Brianna Wiest, The Mountain Is You (Page 231)
“The time that you’re alive is the only thing you truly possess, and you can give it away. You can give it away by working for other people—they own your time and you can be miserable. You can give it away by reaching for external pleasures and distractions—spending the time that you have as a slave to different passions and different obsessions. Or you can make the time that you’re alive your own.”
Robert Greene, The Daily Laws (Page 426)
“In a competition between someone who knows the most and someone who is willing to learn the most, the edge usually goes to the curious and empathic professional, not the one who is simply protecting what’s already known.”
Seth Godin, Blog
“The greatest gift that life will hand you is discomfort. Discomfort is not trying to punish you!
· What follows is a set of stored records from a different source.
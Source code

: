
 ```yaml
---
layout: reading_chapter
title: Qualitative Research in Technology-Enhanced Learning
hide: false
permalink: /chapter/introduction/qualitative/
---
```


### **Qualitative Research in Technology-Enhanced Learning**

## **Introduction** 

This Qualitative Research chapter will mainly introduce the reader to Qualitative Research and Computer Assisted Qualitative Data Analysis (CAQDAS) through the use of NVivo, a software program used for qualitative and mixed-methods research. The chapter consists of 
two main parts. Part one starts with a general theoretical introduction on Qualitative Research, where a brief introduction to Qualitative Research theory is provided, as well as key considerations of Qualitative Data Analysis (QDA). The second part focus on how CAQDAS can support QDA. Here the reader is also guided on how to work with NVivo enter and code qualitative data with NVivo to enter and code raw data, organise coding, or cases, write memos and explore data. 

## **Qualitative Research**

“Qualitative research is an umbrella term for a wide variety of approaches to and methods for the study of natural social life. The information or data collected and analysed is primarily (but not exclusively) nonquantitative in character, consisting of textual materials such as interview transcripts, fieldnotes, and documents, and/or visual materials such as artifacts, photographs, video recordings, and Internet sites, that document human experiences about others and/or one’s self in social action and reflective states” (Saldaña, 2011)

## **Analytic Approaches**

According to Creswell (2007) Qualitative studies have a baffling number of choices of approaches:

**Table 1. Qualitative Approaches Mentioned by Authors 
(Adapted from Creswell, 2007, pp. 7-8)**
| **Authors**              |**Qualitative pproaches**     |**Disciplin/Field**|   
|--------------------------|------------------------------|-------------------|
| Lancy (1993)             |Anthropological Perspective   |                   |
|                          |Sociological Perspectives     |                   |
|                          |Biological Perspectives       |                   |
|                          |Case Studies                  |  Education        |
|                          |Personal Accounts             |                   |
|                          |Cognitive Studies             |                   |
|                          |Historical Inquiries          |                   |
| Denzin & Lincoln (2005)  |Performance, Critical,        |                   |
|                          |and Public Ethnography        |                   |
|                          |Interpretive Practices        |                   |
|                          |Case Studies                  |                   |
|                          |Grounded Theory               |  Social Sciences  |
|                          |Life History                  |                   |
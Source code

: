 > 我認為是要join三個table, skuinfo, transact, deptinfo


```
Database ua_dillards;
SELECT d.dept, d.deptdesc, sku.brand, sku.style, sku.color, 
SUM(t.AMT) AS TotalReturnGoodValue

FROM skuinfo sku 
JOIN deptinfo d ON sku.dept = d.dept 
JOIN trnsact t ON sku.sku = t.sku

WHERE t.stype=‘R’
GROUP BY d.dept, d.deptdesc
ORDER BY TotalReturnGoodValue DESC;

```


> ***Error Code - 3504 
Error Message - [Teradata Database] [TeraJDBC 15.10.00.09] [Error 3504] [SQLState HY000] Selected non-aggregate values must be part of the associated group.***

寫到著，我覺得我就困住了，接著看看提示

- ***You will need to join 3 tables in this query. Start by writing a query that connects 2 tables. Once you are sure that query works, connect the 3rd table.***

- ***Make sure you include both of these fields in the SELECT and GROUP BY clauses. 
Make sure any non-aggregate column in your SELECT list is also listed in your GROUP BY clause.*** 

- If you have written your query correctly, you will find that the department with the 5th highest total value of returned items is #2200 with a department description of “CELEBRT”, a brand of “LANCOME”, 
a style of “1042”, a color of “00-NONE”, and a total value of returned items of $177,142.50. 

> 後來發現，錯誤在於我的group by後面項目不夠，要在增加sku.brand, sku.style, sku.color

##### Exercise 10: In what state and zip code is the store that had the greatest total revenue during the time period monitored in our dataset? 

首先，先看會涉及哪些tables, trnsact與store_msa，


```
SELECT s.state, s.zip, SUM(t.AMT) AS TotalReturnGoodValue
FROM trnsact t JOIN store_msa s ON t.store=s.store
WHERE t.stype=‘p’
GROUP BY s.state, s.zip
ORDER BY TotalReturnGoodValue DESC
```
It is just trying to show you where you are capable of more, deserving of better, able to change, or meant for greater than you have right now. In almost every case, it is simply informing you that there is more out there for you, and it is pushing you to go pursue it.”
Brianna Wiest, The Mountain Is You (Page 229)
“Triggers are not random; they are showing you where you are either most wounded or primed for growth. If we can see these triggers as signals that are trying to help us put our attention toward some part of our lives that needs healing, health, and progress, we can begin to see them as helpful instead of hurtful.”
Brianna Wiest, The Mountain Is You (Page 228)
“The only time you’re going to really hold onto the past is when you haven’t fully learned from the past. When you have, you can apply those lessons to the present moment and create what you wanted to experience then.”